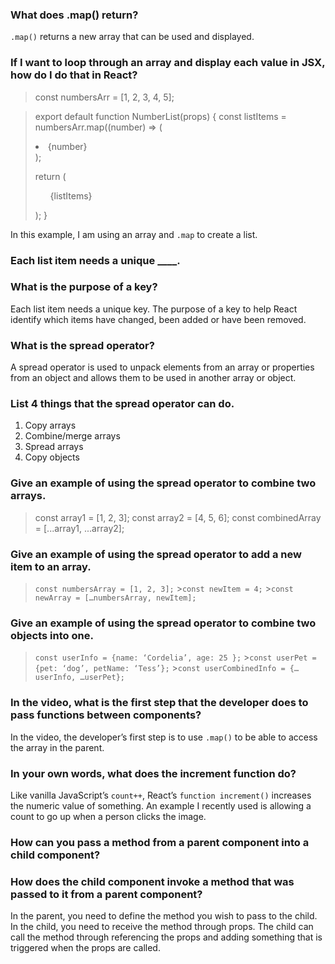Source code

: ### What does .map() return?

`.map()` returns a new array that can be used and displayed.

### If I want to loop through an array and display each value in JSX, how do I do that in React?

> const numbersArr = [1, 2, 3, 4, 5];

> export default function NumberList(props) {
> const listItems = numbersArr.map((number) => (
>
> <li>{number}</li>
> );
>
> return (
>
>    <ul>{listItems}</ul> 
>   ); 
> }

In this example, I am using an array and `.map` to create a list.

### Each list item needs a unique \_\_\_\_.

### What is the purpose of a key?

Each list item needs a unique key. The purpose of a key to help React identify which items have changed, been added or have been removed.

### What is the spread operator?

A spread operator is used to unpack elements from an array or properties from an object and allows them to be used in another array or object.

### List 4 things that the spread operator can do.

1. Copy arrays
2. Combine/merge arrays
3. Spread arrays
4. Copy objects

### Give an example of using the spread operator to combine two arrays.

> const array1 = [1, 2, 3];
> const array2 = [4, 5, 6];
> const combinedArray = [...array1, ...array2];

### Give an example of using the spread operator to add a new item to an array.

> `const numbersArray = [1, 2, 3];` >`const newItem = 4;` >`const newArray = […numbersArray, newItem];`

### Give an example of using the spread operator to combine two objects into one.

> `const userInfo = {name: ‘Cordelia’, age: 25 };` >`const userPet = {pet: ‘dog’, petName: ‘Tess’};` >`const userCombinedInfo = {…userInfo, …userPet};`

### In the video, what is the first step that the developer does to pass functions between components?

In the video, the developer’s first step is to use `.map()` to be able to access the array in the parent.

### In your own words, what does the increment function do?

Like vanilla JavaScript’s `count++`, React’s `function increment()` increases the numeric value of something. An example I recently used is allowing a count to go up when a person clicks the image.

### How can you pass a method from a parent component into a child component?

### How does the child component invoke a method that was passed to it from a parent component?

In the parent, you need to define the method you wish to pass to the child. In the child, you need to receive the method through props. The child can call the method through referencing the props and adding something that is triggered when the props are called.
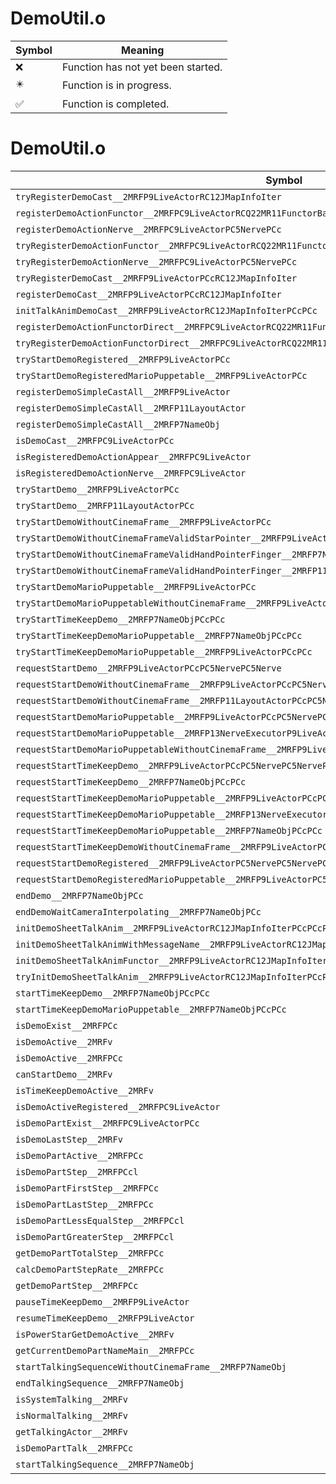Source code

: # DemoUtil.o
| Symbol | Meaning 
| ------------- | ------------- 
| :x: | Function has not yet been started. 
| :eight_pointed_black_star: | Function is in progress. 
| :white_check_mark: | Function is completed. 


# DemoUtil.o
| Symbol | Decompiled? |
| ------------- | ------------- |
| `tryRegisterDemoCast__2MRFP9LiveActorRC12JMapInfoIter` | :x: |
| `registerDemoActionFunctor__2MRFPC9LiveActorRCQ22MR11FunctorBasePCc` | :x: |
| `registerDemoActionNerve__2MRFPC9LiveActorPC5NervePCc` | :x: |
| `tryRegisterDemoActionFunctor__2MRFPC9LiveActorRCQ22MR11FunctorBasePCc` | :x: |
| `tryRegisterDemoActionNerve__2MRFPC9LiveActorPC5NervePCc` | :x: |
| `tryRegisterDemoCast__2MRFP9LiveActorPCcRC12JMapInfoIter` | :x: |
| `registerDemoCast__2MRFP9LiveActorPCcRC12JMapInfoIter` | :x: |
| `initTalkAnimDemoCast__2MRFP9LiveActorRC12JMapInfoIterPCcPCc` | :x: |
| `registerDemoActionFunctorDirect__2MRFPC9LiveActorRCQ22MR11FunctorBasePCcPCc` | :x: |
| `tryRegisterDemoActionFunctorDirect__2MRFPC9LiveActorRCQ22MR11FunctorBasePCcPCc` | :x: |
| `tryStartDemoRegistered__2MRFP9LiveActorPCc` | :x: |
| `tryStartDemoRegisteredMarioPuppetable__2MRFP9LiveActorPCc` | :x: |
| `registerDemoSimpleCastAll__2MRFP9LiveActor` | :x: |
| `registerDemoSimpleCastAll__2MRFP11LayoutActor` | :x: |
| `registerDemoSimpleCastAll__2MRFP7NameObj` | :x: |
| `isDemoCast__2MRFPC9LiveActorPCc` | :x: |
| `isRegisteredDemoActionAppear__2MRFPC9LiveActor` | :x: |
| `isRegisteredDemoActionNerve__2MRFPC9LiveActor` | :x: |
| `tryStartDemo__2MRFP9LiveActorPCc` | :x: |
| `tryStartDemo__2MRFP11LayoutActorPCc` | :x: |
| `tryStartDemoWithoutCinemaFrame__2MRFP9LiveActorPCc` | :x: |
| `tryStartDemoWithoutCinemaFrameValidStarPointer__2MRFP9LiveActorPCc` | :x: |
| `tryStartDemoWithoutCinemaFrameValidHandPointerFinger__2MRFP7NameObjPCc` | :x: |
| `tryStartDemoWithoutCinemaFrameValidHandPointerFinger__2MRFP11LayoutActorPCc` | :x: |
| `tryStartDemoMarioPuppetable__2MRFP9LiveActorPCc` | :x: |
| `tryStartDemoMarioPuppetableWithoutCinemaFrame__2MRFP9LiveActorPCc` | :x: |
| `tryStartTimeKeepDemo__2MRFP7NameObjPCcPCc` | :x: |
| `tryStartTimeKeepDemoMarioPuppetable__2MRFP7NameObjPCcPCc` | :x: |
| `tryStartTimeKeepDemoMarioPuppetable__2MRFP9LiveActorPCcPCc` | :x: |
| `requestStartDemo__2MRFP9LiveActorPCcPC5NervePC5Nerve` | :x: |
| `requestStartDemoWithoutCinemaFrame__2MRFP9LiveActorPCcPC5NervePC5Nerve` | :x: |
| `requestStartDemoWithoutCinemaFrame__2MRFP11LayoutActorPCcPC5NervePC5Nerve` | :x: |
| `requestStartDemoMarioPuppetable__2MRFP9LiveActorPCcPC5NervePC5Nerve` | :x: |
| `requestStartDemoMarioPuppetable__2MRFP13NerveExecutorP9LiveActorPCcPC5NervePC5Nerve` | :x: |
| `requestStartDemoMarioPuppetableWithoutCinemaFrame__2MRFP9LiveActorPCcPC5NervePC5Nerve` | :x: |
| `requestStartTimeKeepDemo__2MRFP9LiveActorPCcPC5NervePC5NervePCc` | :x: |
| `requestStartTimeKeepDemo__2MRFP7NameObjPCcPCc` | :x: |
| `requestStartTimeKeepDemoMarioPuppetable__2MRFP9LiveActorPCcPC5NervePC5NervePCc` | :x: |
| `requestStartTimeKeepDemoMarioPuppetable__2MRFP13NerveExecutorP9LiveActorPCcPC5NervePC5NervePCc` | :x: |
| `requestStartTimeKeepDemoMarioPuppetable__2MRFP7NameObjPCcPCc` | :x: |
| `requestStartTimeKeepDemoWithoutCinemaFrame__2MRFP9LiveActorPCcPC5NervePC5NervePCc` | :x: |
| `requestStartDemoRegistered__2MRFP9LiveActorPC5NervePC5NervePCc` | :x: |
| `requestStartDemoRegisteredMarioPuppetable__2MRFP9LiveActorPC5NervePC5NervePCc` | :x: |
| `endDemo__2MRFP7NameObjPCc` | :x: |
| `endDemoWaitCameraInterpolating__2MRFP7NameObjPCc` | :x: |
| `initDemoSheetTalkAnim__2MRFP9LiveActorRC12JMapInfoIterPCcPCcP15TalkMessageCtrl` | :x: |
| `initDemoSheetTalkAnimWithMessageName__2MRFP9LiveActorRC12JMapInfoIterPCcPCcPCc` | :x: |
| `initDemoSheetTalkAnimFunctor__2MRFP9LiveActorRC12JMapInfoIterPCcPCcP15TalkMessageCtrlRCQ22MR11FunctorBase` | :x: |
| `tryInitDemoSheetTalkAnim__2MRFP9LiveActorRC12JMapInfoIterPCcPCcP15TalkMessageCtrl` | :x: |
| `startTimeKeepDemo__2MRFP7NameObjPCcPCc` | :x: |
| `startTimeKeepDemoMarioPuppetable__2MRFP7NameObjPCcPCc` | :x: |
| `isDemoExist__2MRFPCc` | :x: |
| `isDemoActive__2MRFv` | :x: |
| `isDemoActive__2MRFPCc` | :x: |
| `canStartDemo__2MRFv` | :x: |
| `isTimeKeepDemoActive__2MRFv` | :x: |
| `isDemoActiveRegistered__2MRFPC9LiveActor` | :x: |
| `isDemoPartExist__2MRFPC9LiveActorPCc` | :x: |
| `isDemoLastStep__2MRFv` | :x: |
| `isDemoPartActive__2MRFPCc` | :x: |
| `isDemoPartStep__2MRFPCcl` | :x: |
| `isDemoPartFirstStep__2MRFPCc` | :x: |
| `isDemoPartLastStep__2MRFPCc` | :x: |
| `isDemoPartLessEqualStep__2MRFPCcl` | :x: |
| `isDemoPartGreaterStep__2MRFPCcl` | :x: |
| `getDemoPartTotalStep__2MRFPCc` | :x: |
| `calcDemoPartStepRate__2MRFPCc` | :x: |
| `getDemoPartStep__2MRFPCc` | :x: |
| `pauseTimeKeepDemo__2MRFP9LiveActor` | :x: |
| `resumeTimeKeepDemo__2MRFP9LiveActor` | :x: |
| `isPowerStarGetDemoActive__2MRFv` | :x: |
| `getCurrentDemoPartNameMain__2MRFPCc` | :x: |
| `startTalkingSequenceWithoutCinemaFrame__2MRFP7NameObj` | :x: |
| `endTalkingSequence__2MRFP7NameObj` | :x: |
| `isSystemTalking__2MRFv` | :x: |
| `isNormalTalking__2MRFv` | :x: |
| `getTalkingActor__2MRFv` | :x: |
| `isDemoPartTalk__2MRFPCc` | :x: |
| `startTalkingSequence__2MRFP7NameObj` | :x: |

> **What this task involves**
Repeat each line of the listing word for word, from the first through the line that contains "4. Copy objects". Any picture stays out.

> **Your response**
Source code

: ### What does .map() return?

`.map()` returns a new array that can be used and displayed.

### If I want to loop through an array and display each value in JSX, how do I do that in React?

> const numbersArr = [1, 2, 3, 4, 5];

> export default function NumberList(props) {
> const listItems = numbersArr.map((number) => (
>
> <li>{number}</li>
> );
>
> return (
>
>    <ul>{listItems}</ul> 
>   ); 
> }

In this example, I am using an array and `.map` to create a list.

### Each list item needs a unique \_\_\_\_.

### What is the purpose of a key?

Each list item needs a unique key. The purpose of a key to help React identify which items have changed, been added or have been removed.

### What is the spread operator?

A spread operator is used to unpack elements from an array or properties from an object and allows them to be used in another array or object.

### List 4 things that the spread operator can do.

1. Copy arrays
2. Combine/merge arrays
3. Spread arrays
4. Copy objects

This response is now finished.